Dataset entries.

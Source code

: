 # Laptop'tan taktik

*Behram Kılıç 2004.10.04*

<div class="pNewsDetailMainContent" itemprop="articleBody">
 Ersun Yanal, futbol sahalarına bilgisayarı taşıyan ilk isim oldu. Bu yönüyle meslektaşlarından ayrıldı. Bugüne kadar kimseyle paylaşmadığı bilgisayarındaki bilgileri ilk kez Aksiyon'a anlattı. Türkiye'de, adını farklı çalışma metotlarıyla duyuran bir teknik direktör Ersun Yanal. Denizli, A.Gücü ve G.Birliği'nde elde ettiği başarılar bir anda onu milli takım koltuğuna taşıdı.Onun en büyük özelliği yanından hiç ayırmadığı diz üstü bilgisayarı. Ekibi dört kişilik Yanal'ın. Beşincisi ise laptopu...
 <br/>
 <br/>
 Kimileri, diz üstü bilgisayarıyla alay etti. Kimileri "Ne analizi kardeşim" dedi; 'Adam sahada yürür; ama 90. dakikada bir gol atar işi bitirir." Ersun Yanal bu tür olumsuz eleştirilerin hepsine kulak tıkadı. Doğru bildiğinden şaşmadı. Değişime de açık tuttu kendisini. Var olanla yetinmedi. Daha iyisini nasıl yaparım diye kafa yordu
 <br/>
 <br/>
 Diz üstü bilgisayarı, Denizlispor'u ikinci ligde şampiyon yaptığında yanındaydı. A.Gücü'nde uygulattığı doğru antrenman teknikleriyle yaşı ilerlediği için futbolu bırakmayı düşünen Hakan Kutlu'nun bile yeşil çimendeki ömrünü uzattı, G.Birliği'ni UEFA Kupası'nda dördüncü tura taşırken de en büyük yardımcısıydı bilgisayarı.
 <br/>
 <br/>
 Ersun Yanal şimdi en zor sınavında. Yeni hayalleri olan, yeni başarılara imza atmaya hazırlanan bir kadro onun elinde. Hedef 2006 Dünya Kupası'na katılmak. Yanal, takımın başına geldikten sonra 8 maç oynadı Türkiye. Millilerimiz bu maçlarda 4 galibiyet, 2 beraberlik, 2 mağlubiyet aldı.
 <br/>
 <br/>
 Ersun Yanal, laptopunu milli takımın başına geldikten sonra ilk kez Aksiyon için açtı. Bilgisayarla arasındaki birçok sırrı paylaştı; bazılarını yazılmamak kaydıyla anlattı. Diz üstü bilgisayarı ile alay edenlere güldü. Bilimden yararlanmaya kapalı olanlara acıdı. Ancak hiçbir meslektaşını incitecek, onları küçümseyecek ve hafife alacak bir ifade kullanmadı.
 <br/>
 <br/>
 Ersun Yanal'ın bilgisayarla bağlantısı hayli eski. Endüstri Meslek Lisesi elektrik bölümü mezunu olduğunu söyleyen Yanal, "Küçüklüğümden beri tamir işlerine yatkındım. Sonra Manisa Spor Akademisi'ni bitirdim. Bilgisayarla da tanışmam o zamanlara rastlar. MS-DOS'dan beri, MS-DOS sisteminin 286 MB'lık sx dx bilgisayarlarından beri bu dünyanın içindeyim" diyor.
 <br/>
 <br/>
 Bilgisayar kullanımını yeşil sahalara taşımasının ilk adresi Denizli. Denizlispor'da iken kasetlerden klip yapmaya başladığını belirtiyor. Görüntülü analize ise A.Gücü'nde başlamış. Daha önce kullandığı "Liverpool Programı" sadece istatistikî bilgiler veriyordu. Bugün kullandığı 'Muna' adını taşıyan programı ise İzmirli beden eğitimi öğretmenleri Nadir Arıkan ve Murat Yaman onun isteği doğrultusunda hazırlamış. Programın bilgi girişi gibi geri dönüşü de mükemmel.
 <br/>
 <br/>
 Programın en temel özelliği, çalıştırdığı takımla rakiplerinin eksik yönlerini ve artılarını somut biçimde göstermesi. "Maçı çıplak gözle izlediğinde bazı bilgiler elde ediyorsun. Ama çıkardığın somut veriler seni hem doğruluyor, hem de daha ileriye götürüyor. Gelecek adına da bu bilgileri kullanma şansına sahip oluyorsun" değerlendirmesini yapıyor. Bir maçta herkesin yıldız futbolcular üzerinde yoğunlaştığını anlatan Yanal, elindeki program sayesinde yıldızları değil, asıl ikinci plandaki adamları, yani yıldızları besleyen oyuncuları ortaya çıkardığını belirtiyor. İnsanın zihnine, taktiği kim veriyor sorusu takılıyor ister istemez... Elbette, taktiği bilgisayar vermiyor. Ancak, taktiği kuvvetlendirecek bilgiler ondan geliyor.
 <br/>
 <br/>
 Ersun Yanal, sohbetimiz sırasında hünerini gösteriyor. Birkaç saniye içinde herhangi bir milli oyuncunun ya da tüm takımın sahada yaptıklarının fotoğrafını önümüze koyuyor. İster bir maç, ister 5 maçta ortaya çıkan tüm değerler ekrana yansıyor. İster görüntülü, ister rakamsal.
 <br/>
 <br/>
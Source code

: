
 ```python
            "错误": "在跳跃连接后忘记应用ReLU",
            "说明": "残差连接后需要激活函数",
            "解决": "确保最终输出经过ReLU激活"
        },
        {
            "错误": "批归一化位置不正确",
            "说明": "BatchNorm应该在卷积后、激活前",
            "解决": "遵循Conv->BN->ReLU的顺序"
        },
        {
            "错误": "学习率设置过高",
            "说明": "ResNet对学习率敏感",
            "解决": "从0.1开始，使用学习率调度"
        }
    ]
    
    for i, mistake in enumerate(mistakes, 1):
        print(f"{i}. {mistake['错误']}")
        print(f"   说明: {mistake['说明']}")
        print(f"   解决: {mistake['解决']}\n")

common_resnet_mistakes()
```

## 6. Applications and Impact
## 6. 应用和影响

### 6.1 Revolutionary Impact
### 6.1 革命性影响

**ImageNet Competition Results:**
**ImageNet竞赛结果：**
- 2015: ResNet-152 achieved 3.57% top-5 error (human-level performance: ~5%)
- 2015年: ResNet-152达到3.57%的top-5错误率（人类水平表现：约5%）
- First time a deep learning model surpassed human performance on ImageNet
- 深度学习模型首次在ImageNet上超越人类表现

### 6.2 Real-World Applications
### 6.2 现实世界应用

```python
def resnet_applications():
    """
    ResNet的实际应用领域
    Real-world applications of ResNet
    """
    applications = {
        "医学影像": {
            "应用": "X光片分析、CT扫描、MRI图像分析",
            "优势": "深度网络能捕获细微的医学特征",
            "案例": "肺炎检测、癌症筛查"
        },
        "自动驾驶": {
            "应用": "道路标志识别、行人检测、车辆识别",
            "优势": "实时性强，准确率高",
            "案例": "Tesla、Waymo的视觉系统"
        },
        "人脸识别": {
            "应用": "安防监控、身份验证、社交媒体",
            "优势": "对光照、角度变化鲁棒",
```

The task.
Every line in the data that holds "başına" should be copied out.

Completed exercise.
 Ersun Yanal şimdi en zor sınavında. Yeni hayalleri olan, yeni başarılara imza atmaya hazırlanan bir kadro onun elinde. Hedef 2006 Dünya Kupası'na katılmak. Yanal, takımın başına geldikten sonra 8 maç oynadı Türkiye. Millilerimiz bu maçlarda 4 galibiyet, 2 beraberlik, 2 mağlubiyet aldı.
 Ersun Yanal, laptopunu milli takımın başına geldikten sonra ilk kez Aksiyon için açtı. Bilgisayarla arasındaki birçok sırrı paylaştı; bazılarını yazılmamak kaydıyla anlattı. Diz üstü bilgisayarı ile alay edenlere güldü. Bilimden yararlanmaya kapalı olanlara acıdı. Ancak hiçbir meslektaşını incitecek, onları küçümseyecek ve hafife alacak bir ifade kullanmadı.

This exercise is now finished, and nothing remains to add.